Confidence in credit card overdue trends
- CMB’s monthly credit card ABS data indicate a better-than-expected overdue loans trend in Jul, with overdue loan formation rates falling since May.
- This gives us confidence that CMB may at its upcoming 1H22 results announcement report that the worst is over for its credit card asset quality.
- With CMB’s YTD share performance at the worst since its 2006 listing, we expect new senior management to reaffirm its historically successful strategy.
- Still our top sector pick. Reiterate Add, with an unchanged TP of HK$84.1.
Credit card overdue formation rates better than expectations
CMB’s ratio of credit card loans that are less than 30 days overdue has been on an overall declining trend (Fig 1), with Jul’s ratio falling to 0.55%, better than we had expected. This was despite a weaker economy amid Covid-19 outbreaks. The ratio is based on our analysis of CMB’s credit card asset-backed securities (ABS) issued over 2018-2021. We see this metric as a good indicator of the monthly trend of CMB’s credit
card overdue formation rates.
Stable credit card quality critical for investor confidence
Stable credit card asset quality is critical for investors’ confidence on CMB, given that credit cards accounted for 15% of its loan portfolio in FY21, the second-highest among the banks we cover, after PAB’s 20% (Fig 2). While CMB’s ratio of credit card loans that are more than 60 days overdue is still rising YTD, given its lagged nature of this category (Fig 3) (note: 60 days overdue is CMB’s threshold for credit card NPL recognition), we expect management would at its upcoming 1H22 results announcement state that the small rise in its credit card NPL ratio hoh is not a concern, as its monthly data indicate that the worst is over for CMB.
YTD share price performance its worst since HK listing
CMB has experienced a ‘perfect storm’ of events involving its previous CEO being investigated for potential corruption (see When reaction becomes overreaction, dated 21 Apr 2022) and concerns over its exposure to mortgage boycotts (see Time to address misconceptions dated 14 Jul 2022).
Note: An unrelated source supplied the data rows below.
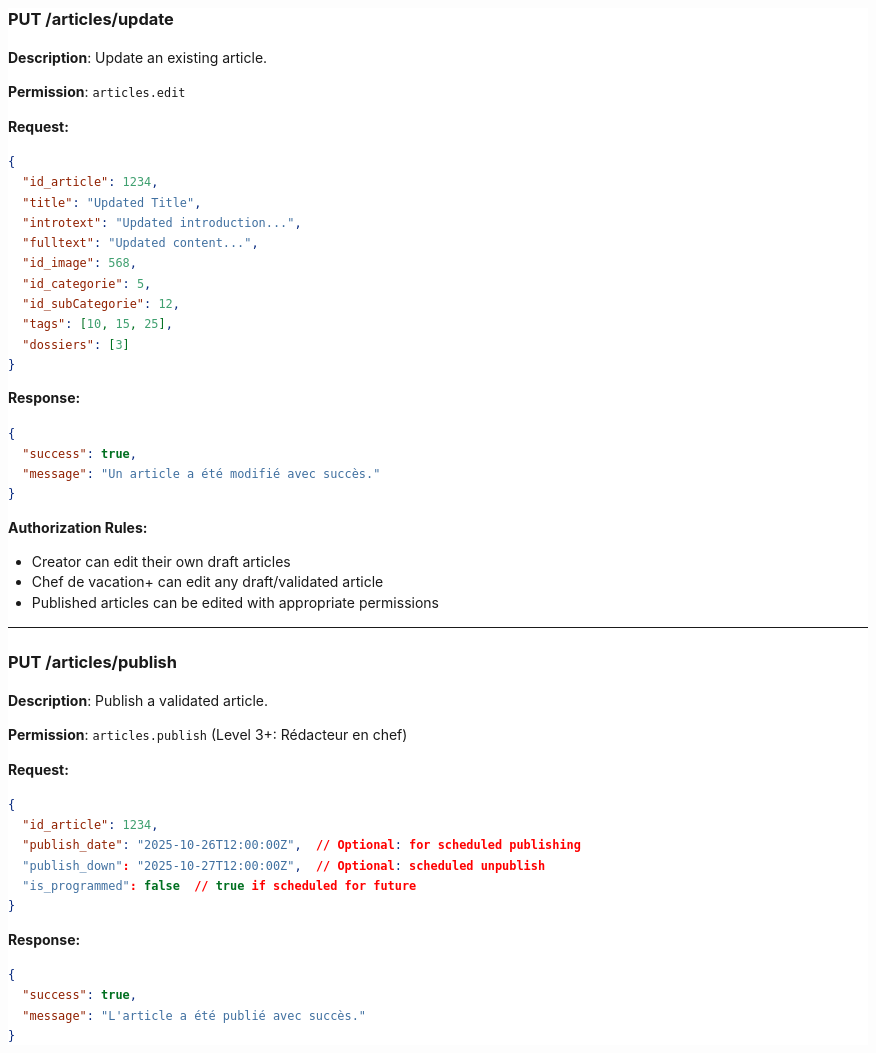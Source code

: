 
### PUT /articles/update

**Description**: Update an existing article.

**Permission**: `articles.edit`

**Request:**
```json
{
  "id_article": 1234,
  "title": "Updated Title",
  "introtext": "Updated introduction...",
  "fulltext": "Updated content...",
  "id_image": 568,
  "id_categorie": 5,
  "id_subCategorie": 12,
  "tags": [10, 15, 25],
  "dossiers": [3]
}
```

**Response:**
```json
{
  "success": true,
  "message": "Un article a été modifié avec succès."
}
```

**Authorization Rules:**
- Creator can edit their own draft articles
- Chef de vacation+ can edit any draft/validated article
- Published articles can be edited with appropriate permissions

---

### PUT /articles/publish

**Description**: Publish a validated article.

**Permission**: `articles.publish` (Level 3+: Rédacteur en chef)

**Request:**
```json
{
  "id_article": 1234,
  "publish_date": "2025-10-26T12:00:00Z",  // Optional: for scheduled publishing
  "publish_down": "2025-10-27T12:00:00Z",  // Optional: scheduled unpublish
  "is_programmed": false  // true if scheduled for future
}
```

**Response:**
```json
{
  "success": true,
  "message": "L'article a été publié avec succès."
}
```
Its share price performance YTD is the worst since it listed in HK in 2006 (Fig 27) and overdone, in our view. We argue that in the current heightened environment of uncertainty, banks like CMB, which has the highest provisioning coverage ratio among the banks we cover (Fig 32), are better positioned to deliver superior net profit growth and better able to weather challenges relating to falling loan yields, wealth management income pressure and a relatively weak economy.
Reiterate Add rating; TP unchanged at HK$84.10
We value CMB using a stress-test adjusted GGM, with 105% potential upside. We see this year’s de-rating as a buying opportunity (see CBIRC’s CEO approval: key positive signal, dated 15 Jun 2022). Potential re-rating catalysts: improving asset quality and a better economy. Key downside risks: worse-than-expected NIM and policy risks.